Nuclear fusion is a reaction in which two atomic nuclei (namely hydrogen) create energy by fusing together to form a nucleus. There are many benefits associated with the energy produced. Mainly, nuclear fusion does not produce greenhouse gasses, it cannot explode in a chain reaction, there is little nuclear waste, and the cost of fuel (Deuterium-Tritium) is low.  This makes nuclear fusion much safer, cleaner and cheaper than nuclear fission - a current controversial alternative to fossil fuels.
Research of nuclear fusion started in the 1920s, but it wasn't until the 1950s that Soviet physicists Igor Tamm and Andrei Sakharov invented the tokamak - the leading design for modern fusion reactors.  This design is currently being used to build the international thermonuclear experimental reactor (ITER), a project, which is hoped to unveil mysteries surrounding large scale nuclear fusion and the feasibility of commercial production, see Fig. 1. In this report, I will discuss the specific goals of ITER and the many challenges in the way of sustainable nuclear fusion.

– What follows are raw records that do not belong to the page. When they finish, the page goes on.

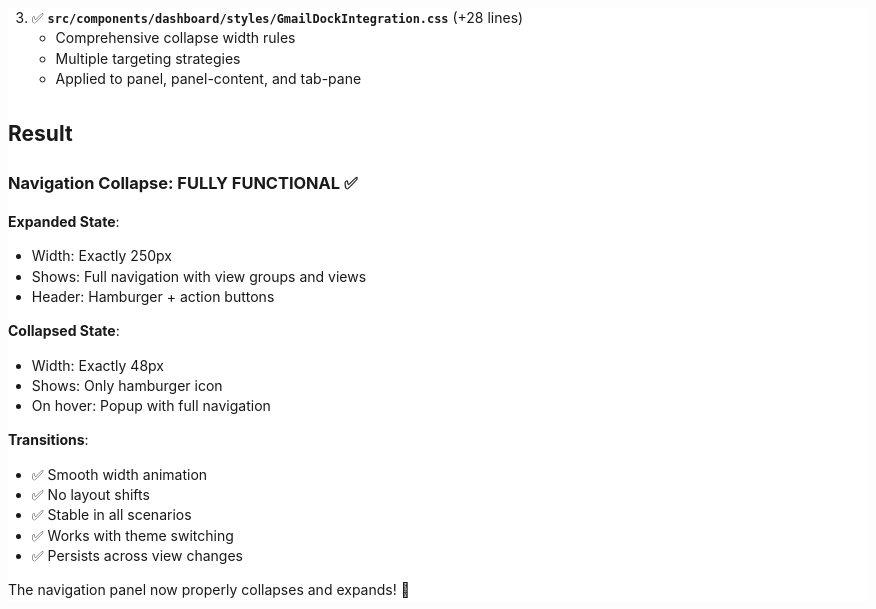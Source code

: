 3. ✅ **`src/components/dashboard/styles/GmailDockIntegration.css`** (+28 lines)
   - Comprehensive collapse width rules
   - Multiple targeting strategies
   - Applied to panel, panel-content, and tab-pane

## Result

### Navigation Collapse: FULLY FUNCTIONAL ✅

**Expanded State**:
- Width: Exactly 250px
- Shows: Full navigation with view groups and views
- Header: Hamburger + action buttons

**Collapsed State**:
- Width: Exactly 48px  
- Shows: Only hamburger icon
- On hover: Popup with full navigation

**Transitions**:
- ✅ Smooth width animation
- ✅ No layout shifts
- ✅ Stable in all scenarios
- ✅ Works with theme switching
- ✅ Persists across view changes

The navigation panel now properly collapses and expands! 🎉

ITER is an experimental reactor currently under construction in Saint-Paul-lez-Durance, France. Because ITER is experimental, it will not be used to capture energy for commercial use, but rather to test whether the underlying physics and engineering hold at scale. Scientists will use the opportunity to study plasma and technology in conditions likely similar to those of future fusion power plants. When ITER is up and running, the main benchmark will be to produce 500 MW of fusion power with an input of approximately 50 MW - it is hoped ITER will be able to net positive energy production. Another goal is to test tritium breeding. As mentioned before DT fuel is cheap - however, this is because Deuterium is accessible in seawater. Tritium, on the other hand, is limited and it is essential for ITER to have an effective "breeding" system.  Debatably the most important goal of ITER (and most regulated) is its ability to control the fusion reaction in a safe way and have an insignificant impact on the environment.  While much of the physics and engineering behind ITER has been tested in smaller tokamaks (mainly the Joint European Torus "JET"), it has never been tested at such a massive scale and the results are uncertain.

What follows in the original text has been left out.